As for the jail, some folks here said they didn't want a jail in the heart of the central business district anymore. And that's probably the part that could be moved out of the CBD while causing the least negative impact.

 

There are some questions I have but can't answer. For example... Do guards get to leave the jail building for lunch or breaks? Do the deputies spend most of their time and around the jail? Or are they on the road throughout the county or babysitting indicted persons attending hearings at the courthouse? At CPD headquarters, do administrators and detectives spend most of their day in the offices? Probably varies from day to day, although I do know that police HQ assistants, data entry/processing personnel and secretaries do spend their days almost entirely in the office except for lunch and breaks.
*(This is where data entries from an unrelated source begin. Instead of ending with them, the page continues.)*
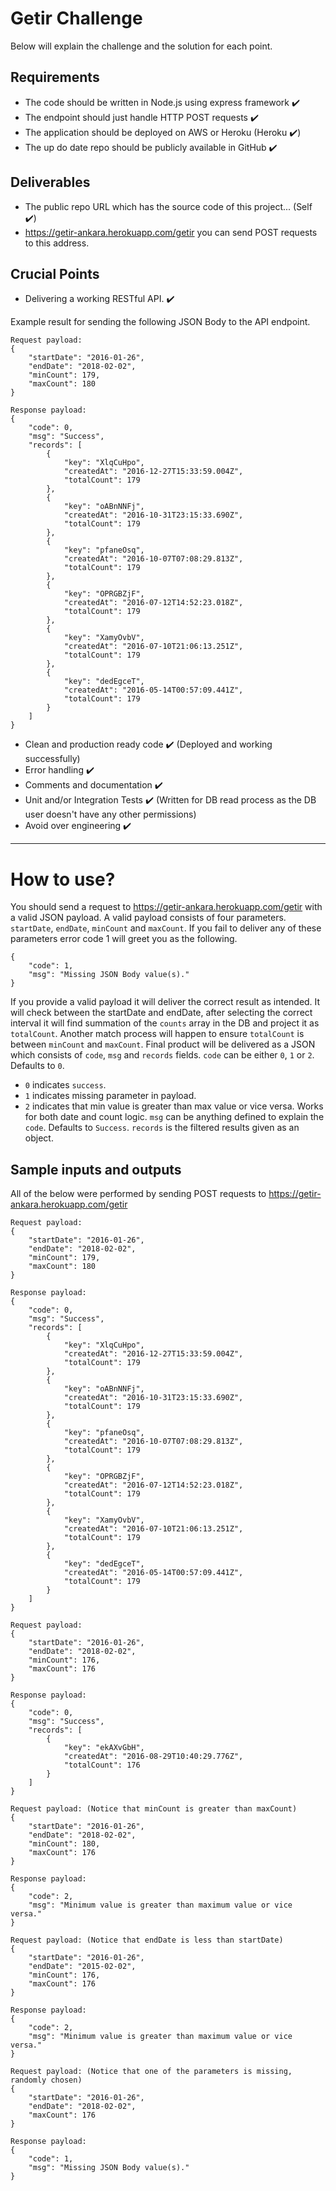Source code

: # Getir Challenge

Below will explain the challenge and the solution for each point.

## Requirements
* The code should be written in Node.js using express framework ✔️
* The endpoint should just handle HTTP POST requests ✔️
* The application should be deployed on AWS or Heroku (Heroku ✔️)
* The up do date repo should be publicly available in GitHub ✔️

## Deliverables
* The public repo URL which has the source code of this project... (Self ✔️)
* https://getir-ankara.herokuapp.com/getir you can send POST requests to this address.

## Crucial Points
* Delivering a working RESTful API. ✔️

Example result for sending the following JSON Body to the API endpoint.
```
Request payload:
{
    "startDate": "2016-01-26",
    "endDate": "2018-02-02",
    "minCount": 179,
    "maxCount": 180
}
```

```
Response payload:
{
    "code": 0,
    "msg": "Success",
    "records": [
        {
            "key": "XlqCuHpo",
            "createdAt": "2016-12-27T15:33:59.004Z",
            "totalCount": 179
        },
        {
            "key": "oABnNNFj",
            "createdAt": "2016-10-31T23:15:33.690Z",
            "totalCount": 179
        },
        {
            "key": "pfaneOsq",
            "createdAt": "2016-10-07T07:08:29.813Z",
            "totalCount": 179
        },
        {
            "key": "OPRGBZjF",
            "createdAt": "2016-07-12T14:52:23.018Z",
            "totalCount": 179
        },
        {
            "key": "XamyOvbV",
            "createdAt": "2016-07-10T21:06:13.251Z",
            "totalCount": 179
        },
        {
            "key": "dedEgceT",
            "createdAt": "2016-05-14T00:57:09.441Z",
            "totalCount": 179
        }
    ]
}
```

* Clean and production ready code ✔️ (Deployed and working successfully)
* Error handling ✔️
* Comments and documentation ✔️
* Unit and/or Integration Tests ✔️ (Written for DB read process as the DB user doesn't have any other permissions)
* Avoid over engineering ✔️

---

# How to use?
You should send a request to https://getir-ankara.herokuapp.com/getir with a valid JSON payload.
A valid payload consists of four parameters. `startDate`, `endDate`, `minCount` and `maxCount`.
If you fail to deliver any of these parameters error code 1 will greet you as the following.

```
{
    "code": 1,
    "msg": "Missing JSON Body value(s)."
}
```

If you provide a valid payload it will deliver the correct result as intended.
It will check between the startDate and endDate, after selecting the correct interval it will find summation of the `counts` array in the DB and project it as `totalCount`.
Another match process will happen to ensure `totalCount` is between `minCount` and `maxCount`.
Final product will be delivered as a JSON which consists of `code`, `msg` and `records` fields.
`code` can be either `0`, `1` or `2`. Defaults to `0`.
* `0` indicates `success`.
* `1` indicates missing parameter in payload.
* `2` indicates that min value is greater than max value or vice versa. Works for both date and count logic.
`msg` can be anything defined to explain the `code`. Defaults to `Success`.
`records` is the filtered results given as an object.

## Sample inputs and outputs
All of the below were performed by sending POST requests to https://getir-ankara.herokuapp.com/getir
```
Request payload:
{
    "startDate": "2016-01-26",
    "endDate": "2018-02-02",
    "minCount": 179,
    "maxCount": 180
}
```

```
Response payload:
{
    "code": 0,
    "msg": "Success",
    "records": [
        {
            "key": "XlqCuHpo",
            "createdAt": "2016-12-27T15:33:59.004Z",
            "totalCount": 179
        },
        {
            "key": "oABnNNFj",
            "createdAt": "2016-10-31T23:15:33.690Z",
            "totalCount": 179
        },
        {
            "key": "pfaneOsq",
            "createdAt": "2016-10-07T07:08:29.813Z",
            "totalCount": 179
        },
        {
            "key": "OPRGBZjF",
            "createdAt": "2016-07-12T14:52:23.018Z",
            "totalCount": 179
        },
        {
            "key": "XamyOvbV",
            "createdAt": "2016-07-10T21:06:13.251Z",
            "totalCount": 179
        },
        {
            "key": "dedEgceT",
            "createdAt": "2016-05-14T00:57:09.441Z",
            "totalCount": 179
        }
    ]
}
```

```
Request payload:
{
    "startDate": "2016-01-26",
    "endDate": "2018-02-02",
    "minCount": 176,
    "maxCount": 176
}
```

```
Response payload:
{
    "code": 0,
    "msg": "Success",
    "records": [
        {
            "key": "ekAXvGbH",
            "createdAt": "2016-08-29T10:40:29.776Z",
            "totalCount": 176
        }
    ]
}
```

```
Request payload: (Notice that minCount is greater than maxCount)
{
    "startDate": "2016-01-26",
    "endDate": "2018-02-02",
    "minCount": 180,
    "maxCount": 176
}
```

```
Response payload:
{
    "code": 2,
    "msg": "Minimum value is greater than maximum value or vice versa."
}
```

```
Request payload: (Notice that endDate is less than startDate)
{
    "startDate": "2016-01-26",
    "endDate": "2015-02-02",
    "minCount": 176,
    "maxCount": 176
}
```

```
Response payload:
{
    "code": 2,
    "msg": "Minimum value is greater than maximum value or vice versa."
}
```

```
Request payload: (Notice that one of the parameters is missing, randomly chosen)
{
    "startDate": "2016-01-26",
    "endDate": "2018-02-02",
    "maxCount": 176
}
```

```
Response payload:
{
    "code": 1,
    "msg": "Missing JSON Body value(s)."
}
```
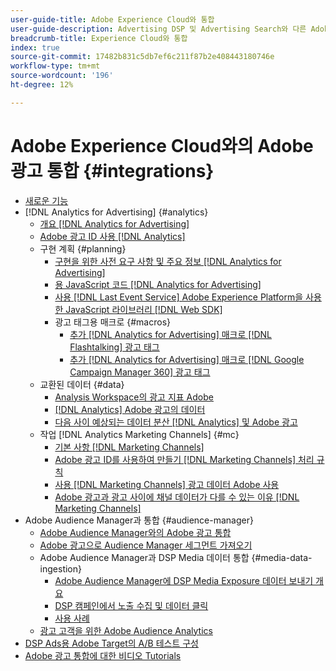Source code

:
 ```yaml
---
user-guide-title: Adobe Experience Cloud와 통합
user-guide-description: Advertising DSP 및 Advertising Search와 다른 Adobe Experience Cloud 제품 및 서비스와의 통합에 대해 알아봅니다.
breadcrumb-title: Experience Cloud와 통합
index: true
source-git-commit: 17482b831c5db7ef6c211f87b2e408443180746e
workflow-type: tm+mt
source-wordcount: '196'
ht-degree: 12%

---
```



# Adobe Experience Cloud와의 Adobe 광고 통합 {#integrations}

<!--  ADD LATER: and Adobe Experience Platform -->

+ [새로운 기능](/help/integrations/home.md)
+ [!DNL Analytics for Advertising] {#analytics}
   + [개요 [!DNL Analytics for Advertising]](/help/integrations/analytics/overview.md)
   + [Adobe 광고 ID 사용 [!DNL Analytics]](/help/integrations/analytics/ids.md)
   + 구현 계획 {#planning}
      + [구현을 위한 사전 요구 사항 및 주요 정보 [!DNL Analytics for Advertising]](/help/integrations/analytics/prerequisites.md)
      + [용 JavaScript 코드 [!DNL Analytics for Advertising]](/help/integrations/analytics/javascript.md)
      + [사용 [!DNL Last Event Service] Adobe Experience Platform을 사용한 JavaScript 라이브러리 [!DNL Web SDK]](/help/integrations/analytics/web-sdk.md)
      + 광고 태그용 매크로 {#macros}
         + [추가 [!DNL Analytics for Advertising] 매크로 [!DNL Flashtalking] 광고 태그](/help/integrations/analytics/macros-flashtalking.md)
         + [추가 [!DNL Analytics for Advertising] 매크로 [!DNL Google Campaign Manager 360] 광고 태그](/help/integrations/analytics/macros-google-campaign-manager.md)
   + 교환된 데이터 {#data}
      + [Analysis Workspace의 광고 지표 Adobe](/help/integrations/analytics/advertising-metrics-in-analytics.md)
      + [[!DNL Analytics] Adobe 광고의 데이터](/help/integrations/analytics/analytics-data-in-advertising.md)
      + [다음 사이 예상되는 데이터 분산 [!DNL Analytics] 및 Adobe 광고](/help/integrations/analytics/data-variances.md)
   + 작업 [!DNL Analytics Marketing Channels] {#mc}
      + [기본 사항 [!DNL Marketing Channels]](/help/integrations/analytics/marketing-channels/mc-overview.md)
      + [Adobe 광고 ID를 사용하여 만들기 [!DNL Marketing Channels] 처리 규칙](/help/integrations/analytics/marketing-channels/mc-ids.md)
      + [사용 [!DNL Marketing Channels] 광고 데이터 Adobe 사용](/help/integrations/analytics/marketing-channels/mc-ac-data.md)
      + [Adobe 광고과 광고 사이에 채널 데이터가 다를 수 있는 이유 [!DNL Marketing Channels]](/help/integrations/analytics/marketing-channels/mc-data-variances.md)
+ Adobe Audience Manager과 통합 {#audience-manager}
   + [Adobe Audience Manager와의 Adobe 광고 통합](/help/integrations/audience-manager/overview.md)
   + [Adobe 광고으로 Audience Manager 세그먼트 가져오기](/help/integrations/audience-manager/import-audiences.md)
   + Adobe Audience Manager과 DSP Media 데이터 통합 {#media-data-ingestion}
      + [Adobe Audience Manager에 DSP Media Exposure 데이터 보내기 개요](/help/integrations/audience-manager/media-data-integration/overview.md)
      + [DSP 캠페인에서 노출 수집 및 데이터 클릭](/help/integrations/audience-manager/media-data-integration/collect.md)
      + [사용 사례](/help/integrations/audience-manager/media-data-integration/use-cases.md)
   + [광고 고객을 위한 Adobe Audience Analytics](/help/integrations/audience-manager/audience-analytics.md)
+ [DSP Ads용 Adobe Target의 A/B 테스트 구성](/help/integrations/target/overview-ab-tests.md)
+ [Adobe 광고 통합에 대한 비디오 Tutorials](https://experienceleague.adobe.com/docs/advertising-cloud-learn/tutorials/overview.html)<!-- rename if the tutorials TOC structure changes -->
They may be the biggest loss from the jail/CPD HQ not being in the heart of the CBD anymore, as might visitors to inmates, or persons visiting the CPD HQ to get archived documents, claim lost or stolen items, etc.

 

But I put this facility on the Rapid line so that the CBD doesn't entirely lose all business from this facility being outside the Inner Belt's "moat". Workers wanting to get lunch or an after-work drink can do so by hopping the Rapid and ride one stop up the line to Tower City or a couple more stops to Flats East Bank.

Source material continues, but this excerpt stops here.